The June quarter national accounts gave Josh Frydenberg a dream start as Treasurer. The problem is that it’s likely to be downhill from here.
The new Treasurer was rightly delighted to tweet that 3.4 per cent GDP growth in the past financial year was the best since the height of the mining boom and better than any G7 country.
Come a May 2019 election though, the statistician’s 2017-18 scorecard will be very old news. Within the detail of the latest national accounts, the things that made the June quarter great look like making this financial year’s growth less so.
Most obviously, the biggest growth driver in the June quarter was household consumption, contributing 0.4 of the 0.9 percentage points seasonally adjusted GDP growth.
With real wages flat, that spending growth came from population growth and Australians borrowing more and running down savings.
The government is quietly working to reduce population growth and there’s a limit to how far we’re prepared to push debt. There remains no indication of solid wages growth.
The last time our savings ratio was this low, the nation was riding the strong wages growth of the pre-GFC resources boom – a boom that was supposed to never end. Now our savings are low and falling with a more uncertain outlook.
Household savings ratio
Much of our debt has come from soaring housing prices that encouraged greater investment in housing. As the Australian Bureau of Statistics’ analysis noted: “Investment in new dwellings increased 3.6 per cent for the quarter with strength observed in Victoria and South Australia. The recent pick-up in new-dwelling investment reflects strong approvals in early 2018 which are now flowing through to commencements.”
Yes, but guess what has been happening to approvals lately? They’ve been steadily and understandably cooling from the strong figures half a year ago, which indicates a fall in new-dwelling investment lies ahead.
What’s more, new housing plays a major role in household expenditure – all those new appliances, floor coverings and furniture. The ABS counted furnishings and household equipment among the strong components of household expenditure growth.
The new financial year started with retail sales flat in July.
Interestingly, the statistician noted weaker vehicle sales in the June quarter, but that was before vehicle sales really weakened. July vehicle sales dropped 7.8 per cent from the same month last year.
August vehicle sales figures, published at almost the same time as the national accounts, showed a smaller fall of 1.5 per cent, not as bad as feared but a fall nonetheless. And as an indicator of where the consumer is heading, private sales were down 6.8 per cent, the overall figure softened by business sales rising 2.8 per cent. Like housing investment, vehicle sales are retreating from a record period.
(For those of us with an interest in vehicle trends, passenger car sales continued to plunge, down 13.4 per cent on the previous August, while SUV sales climbed 8.3 per cent. For the first eight months of the year, SUVs have a 42.8 per cent market share, compared with passenger cars’ 33.6 per cent and light commercials’ 20.2 per cent. And the once-mighty Holden is only just holding onto sixth place with 40,897 sales ahead of a climbing Kia with 40,371 sales.)
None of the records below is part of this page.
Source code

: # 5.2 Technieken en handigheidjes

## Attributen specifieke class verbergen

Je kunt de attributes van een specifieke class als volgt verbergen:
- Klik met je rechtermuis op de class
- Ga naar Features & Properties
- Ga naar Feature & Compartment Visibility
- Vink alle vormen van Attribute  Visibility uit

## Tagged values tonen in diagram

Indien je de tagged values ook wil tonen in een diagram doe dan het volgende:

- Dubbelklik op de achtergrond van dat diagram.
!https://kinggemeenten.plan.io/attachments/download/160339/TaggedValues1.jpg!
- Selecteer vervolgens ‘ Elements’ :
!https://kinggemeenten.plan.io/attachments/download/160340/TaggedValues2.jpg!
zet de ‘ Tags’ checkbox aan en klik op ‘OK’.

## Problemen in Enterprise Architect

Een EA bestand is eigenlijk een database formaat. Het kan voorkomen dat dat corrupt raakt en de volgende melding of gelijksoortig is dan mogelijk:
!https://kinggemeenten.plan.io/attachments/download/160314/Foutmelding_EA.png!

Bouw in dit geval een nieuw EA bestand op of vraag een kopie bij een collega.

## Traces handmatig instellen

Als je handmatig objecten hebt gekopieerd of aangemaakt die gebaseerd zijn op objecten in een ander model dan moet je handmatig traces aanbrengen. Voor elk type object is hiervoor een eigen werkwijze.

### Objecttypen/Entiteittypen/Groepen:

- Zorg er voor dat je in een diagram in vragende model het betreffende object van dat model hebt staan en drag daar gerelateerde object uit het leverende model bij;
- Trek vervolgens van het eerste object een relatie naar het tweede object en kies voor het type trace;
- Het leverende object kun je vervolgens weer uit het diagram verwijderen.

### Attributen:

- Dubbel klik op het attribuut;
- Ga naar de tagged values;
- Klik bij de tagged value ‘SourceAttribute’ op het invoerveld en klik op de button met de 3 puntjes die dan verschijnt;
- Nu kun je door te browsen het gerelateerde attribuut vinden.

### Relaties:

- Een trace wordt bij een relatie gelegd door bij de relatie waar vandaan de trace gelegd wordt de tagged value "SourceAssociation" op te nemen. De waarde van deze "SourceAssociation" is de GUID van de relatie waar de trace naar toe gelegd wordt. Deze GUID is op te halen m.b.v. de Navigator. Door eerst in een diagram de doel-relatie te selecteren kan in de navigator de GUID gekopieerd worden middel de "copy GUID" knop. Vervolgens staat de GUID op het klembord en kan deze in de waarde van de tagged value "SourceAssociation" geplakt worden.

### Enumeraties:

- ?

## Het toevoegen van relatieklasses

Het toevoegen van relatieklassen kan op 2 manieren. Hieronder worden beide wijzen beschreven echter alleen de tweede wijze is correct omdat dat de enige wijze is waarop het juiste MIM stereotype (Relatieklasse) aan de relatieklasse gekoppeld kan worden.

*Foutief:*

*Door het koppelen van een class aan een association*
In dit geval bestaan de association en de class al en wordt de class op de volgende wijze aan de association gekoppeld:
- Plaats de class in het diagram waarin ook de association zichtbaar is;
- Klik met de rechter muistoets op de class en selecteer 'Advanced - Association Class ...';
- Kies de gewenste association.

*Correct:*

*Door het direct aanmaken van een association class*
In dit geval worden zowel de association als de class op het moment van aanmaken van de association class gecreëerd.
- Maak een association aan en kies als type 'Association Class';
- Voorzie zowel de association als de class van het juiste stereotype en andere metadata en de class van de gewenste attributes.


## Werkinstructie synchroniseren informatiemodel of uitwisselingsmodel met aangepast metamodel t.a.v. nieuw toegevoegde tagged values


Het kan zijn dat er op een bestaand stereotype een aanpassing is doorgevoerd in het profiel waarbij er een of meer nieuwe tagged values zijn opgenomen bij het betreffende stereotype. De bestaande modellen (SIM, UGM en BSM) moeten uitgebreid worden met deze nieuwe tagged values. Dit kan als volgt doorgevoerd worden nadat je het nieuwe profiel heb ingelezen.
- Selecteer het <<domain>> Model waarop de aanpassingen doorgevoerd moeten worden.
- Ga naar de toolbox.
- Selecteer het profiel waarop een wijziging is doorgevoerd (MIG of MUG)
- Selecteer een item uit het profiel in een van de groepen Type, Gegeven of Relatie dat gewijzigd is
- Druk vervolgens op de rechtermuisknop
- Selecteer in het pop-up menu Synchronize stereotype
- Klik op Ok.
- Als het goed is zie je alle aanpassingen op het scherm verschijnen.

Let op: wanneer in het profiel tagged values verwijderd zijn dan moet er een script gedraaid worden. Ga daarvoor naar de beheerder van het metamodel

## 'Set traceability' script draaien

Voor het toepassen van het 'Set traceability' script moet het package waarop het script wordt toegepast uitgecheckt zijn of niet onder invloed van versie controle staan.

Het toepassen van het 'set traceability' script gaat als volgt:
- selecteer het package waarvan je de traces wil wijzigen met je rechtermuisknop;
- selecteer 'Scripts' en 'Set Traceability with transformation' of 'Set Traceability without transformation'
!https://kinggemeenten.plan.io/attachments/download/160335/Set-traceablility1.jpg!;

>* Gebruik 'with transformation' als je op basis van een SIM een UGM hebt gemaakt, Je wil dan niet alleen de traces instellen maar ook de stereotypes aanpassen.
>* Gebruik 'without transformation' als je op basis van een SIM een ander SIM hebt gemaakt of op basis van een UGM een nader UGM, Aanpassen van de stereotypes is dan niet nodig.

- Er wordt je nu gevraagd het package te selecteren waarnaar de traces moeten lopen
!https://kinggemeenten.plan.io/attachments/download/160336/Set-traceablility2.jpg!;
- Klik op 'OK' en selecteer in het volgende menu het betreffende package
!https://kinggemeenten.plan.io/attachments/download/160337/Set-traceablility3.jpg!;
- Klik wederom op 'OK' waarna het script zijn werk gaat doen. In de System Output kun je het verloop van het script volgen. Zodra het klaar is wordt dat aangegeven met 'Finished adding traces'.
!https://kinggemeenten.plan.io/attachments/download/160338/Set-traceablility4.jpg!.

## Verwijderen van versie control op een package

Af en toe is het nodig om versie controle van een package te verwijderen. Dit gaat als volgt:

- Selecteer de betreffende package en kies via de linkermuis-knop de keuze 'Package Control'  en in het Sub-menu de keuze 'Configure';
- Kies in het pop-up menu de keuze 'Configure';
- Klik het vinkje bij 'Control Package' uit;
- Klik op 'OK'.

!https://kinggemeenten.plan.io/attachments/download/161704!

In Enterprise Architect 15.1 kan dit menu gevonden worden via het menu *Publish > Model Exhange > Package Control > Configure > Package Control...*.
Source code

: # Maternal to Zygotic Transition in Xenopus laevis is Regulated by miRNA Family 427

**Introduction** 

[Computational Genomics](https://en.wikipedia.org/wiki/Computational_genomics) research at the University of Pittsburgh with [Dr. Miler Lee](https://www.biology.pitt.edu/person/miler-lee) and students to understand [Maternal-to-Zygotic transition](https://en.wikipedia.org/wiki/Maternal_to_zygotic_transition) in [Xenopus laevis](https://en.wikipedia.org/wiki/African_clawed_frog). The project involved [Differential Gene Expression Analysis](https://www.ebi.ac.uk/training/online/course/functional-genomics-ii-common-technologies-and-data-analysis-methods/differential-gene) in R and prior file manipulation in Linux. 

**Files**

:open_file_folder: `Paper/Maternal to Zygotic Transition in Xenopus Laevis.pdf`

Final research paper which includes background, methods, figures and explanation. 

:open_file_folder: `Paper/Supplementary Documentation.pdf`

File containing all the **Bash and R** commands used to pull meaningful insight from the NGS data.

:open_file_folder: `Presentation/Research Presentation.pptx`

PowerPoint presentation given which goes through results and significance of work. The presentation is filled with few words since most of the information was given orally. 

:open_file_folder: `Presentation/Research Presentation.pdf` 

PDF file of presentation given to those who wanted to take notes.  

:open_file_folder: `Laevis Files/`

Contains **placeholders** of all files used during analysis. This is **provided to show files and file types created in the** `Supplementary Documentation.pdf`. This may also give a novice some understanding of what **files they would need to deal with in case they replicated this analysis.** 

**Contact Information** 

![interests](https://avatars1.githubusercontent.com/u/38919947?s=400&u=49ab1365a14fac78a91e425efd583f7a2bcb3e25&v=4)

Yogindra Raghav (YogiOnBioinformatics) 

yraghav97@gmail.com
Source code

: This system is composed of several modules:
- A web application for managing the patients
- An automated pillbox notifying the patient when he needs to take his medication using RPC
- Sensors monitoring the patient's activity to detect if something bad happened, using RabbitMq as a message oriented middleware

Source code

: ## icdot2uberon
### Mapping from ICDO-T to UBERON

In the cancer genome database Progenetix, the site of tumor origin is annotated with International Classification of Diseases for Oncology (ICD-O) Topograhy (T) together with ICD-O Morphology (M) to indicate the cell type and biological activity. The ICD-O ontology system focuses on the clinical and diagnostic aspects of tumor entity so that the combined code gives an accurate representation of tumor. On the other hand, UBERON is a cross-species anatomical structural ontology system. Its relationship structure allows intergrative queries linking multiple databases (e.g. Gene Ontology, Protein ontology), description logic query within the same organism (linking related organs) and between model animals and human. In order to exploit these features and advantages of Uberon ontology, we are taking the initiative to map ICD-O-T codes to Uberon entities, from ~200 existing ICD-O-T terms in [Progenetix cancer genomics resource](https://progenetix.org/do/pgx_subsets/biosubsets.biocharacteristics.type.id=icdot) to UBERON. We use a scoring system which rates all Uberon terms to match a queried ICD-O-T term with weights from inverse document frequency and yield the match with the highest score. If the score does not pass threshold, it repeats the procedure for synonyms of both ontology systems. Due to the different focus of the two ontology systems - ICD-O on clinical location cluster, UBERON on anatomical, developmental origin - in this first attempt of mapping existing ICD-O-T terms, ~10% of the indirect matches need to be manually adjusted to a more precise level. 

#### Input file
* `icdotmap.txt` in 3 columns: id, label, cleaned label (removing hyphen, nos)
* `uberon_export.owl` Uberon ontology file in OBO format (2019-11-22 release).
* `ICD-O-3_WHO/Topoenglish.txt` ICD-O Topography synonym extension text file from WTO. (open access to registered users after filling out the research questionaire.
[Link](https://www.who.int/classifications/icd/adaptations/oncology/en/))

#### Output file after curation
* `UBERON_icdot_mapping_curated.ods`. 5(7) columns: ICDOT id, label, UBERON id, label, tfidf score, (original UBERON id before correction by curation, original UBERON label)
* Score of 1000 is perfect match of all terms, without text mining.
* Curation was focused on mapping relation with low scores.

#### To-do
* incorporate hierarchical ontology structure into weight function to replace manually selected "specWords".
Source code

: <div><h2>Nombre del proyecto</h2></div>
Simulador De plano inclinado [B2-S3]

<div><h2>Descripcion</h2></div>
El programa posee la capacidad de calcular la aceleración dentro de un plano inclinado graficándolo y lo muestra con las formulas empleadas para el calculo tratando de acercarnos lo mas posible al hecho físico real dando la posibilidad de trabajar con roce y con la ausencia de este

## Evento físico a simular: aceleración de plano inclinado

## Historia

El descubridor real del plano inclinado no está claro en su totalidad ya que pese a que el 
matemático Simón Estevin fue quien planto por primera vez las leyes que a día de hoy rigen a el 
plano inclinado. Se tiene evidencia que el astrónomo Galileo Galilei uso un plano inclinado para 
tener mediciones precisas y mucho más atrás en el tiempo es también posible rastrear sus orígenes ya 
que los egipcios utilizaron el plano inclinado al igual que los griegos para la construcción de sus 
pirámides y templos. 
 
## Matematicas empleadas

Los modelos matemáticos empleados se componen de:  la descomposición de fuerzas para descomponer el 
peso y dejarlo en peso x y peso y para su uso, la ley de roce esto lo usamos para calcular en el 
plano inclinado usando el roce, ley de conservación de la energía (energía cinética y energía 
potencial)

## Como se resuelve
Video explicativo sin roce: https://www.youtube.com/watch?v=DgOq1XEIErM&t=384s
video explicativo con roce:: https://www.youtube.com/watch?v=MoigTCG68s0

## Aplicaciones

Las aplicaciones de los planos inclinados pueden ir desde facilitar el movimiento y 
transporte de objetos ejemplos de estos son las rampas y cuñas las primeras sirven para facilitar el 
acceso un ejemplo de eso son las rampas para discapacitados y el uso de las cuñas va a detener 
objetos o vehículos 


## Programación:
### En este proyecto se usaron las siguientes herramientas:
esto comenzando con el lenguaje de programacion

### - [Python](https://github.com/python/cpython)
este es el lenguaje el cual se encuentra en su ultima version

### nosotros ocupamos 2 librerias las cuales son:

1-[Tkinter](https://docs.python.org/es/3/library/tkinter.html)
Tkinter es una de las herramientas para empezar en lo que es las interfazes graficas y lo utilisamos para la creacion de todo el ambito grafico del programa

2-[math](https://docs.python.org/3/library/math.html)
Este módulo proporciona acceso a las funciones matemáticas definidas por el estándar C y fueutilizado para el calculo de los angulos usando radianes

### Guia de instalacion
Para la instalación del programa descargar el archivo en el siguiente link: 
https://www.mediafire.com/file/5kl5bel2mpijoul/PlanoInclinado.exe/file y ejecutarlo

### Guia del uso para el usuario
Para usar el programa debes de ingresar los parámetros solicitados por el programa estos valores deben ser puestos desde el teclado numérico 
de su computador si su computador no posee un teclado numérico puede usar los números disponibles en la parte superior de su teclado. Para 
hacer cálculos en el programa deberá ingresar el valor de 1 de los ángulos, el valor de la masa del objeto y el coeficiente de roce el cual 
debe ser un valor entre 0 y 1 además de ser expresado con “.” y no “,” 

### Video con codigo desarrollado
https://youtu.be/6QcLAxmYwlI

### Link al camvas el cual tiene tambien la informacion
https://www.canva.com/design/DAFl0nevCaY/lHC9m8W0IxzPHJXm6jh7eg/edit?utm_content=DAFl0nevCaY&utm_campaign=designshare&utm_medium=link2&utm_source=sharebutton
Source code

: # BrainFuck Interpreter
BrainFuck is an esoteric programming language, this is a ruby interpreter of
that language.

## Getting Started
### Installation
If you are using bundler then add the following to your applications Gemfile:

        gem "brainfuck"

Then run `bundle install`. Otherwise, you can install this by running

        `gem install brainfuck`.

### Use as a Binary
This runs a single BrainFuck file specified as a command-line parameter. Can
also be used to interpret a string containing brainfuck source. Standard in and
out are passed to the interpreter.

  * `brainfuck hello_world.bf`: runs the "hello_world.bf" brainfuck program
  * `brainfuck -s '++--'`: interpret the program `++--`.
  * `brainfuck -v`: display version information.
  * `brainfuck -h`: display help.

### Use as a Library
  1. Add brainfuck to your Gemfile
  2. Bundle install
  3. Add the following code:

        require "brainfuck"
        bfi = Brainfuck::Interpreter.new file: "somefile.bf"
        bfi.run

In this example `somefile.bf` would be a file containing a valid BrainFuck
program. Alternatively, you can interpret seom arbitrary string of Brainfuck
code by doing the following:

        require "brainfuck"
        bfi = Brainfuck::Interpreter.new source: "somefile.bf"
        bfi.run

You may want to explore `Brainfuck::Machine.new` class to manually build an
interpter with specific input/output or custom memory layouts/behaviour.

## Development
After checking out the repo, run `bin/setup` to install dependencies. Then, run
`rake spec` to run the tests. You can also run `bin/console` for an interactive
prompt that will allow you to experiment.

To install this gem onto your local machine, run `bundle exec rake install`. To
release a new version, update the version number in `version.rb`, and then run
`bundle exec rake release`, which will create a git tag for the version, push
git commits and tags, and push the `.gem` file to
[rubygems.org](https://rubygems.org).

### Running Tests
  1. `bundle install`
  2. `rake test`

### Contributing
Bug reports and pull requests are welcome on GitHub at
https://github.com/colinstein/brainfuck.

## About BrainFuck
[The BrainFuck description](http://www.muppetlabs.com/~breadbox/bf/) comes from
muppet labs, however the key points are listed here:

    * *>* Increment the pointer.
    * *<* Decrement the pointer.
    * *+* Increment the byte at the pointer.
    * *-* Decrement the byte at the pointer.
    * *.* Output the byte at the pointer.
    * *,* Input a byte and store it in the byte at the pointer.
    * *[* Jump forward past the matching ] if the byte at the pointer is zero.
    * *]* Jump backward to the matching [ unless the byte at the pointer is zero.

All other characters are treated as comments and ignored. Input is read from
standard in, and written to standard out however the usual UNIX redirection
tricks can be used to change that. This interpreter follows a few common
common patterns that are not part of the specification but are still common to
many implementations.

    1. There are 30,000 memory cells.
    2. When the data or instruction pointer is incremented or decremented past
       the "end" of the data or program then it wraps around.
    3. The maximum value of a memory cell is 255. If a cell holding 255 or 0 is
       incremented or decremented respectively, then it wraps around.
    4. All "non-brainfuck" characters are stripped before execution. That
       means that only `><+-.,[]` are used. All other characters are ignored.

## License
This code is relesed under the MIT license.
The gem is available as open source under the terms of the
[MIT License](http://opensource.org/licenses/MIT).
So it would be a brave treasurer relying on households to further run down savings and increase debt to maintain last year’s growth.
Meanwhile, the NAB business conditions survey has been steadily easing from its April peak. Conditions are still good, with a major reliance on residential and infrastructure construction, but the growth necessary to show up in GDP figures isn’t obvious.
And there’s another for Mr Frydenberg heading towards an election: the base effect. It’s possible to look good coming off a weak base, but harder to post solid gains from a higher start.
Combine all that with much of the electorate simply not feeling the economy was doing anything near booming in 2017-18, and Mr Frydenberg has a tough job ahead of him to convince voters they’re really doing well when he will have weaker figures.
It again points to plenty of big spending promises before the election. So far this week we’ve already seen two major leaks in that direction – a plan for $7.6 billion worth of road and rail investment in marginal seats and $3.6 billion for bringing forward small business tax cuts.
Along with scrapping policy to extend the retirement age to 70, it looks like we’re already in election mode.